:: Try it ::
Count every line below in which "githubusercontent" occurs, then give only the count.

:: Material to process ::
= = = = = = =

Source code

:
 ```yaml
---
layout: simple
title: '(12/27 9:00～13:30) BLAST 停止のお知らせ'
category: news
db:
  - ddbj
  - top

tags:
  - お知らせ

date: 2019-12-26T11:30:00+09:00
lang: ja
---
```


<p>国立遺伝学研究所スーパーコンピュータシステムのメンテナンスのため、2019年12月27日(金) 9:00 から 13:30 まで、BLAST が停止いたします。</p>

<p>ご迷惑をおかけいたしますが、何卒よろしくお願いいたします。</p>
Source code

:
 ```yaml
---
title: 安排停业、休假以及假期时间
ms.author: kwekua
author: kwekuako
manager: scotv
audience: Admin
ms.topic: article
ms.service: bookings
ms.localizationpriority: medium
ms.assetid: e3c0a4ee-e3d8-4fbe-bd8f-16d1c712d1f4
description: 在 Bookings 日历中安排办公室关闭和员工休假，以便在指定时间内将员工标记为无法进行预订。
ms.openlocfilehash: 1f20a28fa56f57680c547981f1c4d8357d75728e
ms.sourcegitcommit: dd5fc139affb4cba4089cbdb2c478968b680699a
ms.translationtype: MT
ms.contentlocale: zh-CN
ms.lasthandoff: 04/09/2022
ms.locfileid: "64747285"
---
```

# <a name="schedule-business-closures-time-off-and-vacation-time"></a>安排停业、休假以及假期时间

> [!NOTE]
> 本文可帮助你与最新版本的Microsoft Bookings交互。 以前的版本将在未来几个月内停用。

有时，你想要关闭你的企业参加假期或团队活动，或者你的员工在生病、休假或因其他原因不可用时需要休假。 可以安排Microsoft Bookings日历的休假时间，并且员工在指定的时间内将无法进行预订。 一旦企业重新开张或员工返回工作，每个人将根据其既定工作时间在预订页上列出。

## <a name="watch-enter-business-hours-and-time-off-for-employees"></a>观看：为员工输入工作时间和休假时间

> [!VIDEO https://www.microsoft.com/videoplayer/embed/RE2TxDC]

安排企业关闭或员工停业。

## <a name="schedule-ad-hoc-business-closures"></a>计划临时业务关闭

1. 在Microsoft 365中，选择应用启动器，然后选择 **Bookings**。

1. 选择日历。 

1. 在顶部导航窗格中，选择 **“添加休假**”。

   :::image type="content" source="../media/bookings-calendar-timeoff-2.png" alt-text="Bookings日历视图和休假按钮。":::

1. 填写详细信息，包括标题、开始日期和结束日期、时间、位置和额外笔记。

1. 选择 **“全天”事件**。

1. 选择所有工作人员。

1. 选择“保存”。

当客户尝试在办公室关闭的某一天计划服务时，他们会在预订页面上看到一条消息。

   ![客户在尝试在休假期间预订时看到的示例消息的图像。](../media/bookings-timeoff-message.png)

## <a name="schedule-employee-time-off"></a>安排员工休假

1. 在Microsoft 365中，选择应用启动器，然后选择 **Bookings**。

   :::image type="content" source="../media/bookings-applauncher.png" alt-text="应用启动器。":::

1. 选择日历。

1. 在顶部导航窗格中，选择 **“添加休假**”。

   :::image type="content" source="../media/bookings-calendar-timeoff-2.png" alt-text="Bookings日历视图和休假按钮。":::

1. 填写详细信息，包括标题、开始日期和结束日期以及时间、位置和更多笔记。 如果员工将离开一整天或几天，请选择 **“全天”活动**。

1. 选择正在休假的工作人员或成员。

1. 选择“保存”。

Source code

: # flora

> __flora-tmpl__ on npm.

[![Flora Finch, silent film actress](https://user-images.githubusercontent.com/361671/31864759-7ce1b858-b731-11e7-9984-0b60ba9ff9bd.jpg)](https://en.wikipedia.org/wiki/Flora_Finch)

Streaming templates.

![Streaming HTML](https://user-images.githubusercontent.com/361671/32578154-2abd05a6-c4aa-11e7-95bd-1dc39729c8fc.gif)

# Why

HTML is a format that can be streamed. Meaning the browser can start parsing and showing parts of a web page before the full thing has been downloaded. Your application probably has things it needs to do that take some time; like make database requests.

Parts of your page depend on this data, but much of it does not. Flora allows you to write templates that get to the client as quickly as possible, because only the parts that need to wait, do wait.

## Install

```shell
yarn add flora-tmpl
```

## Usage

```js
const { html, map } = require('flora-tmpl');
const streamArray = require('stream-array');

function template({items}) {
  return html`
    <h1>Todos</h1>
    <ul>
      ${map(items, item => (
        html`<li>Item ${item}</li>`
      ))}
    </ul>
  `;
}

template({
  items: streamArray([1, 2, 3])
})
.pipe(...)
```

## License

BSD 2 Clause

= = = = = = =

:: Result of the exercise ::
2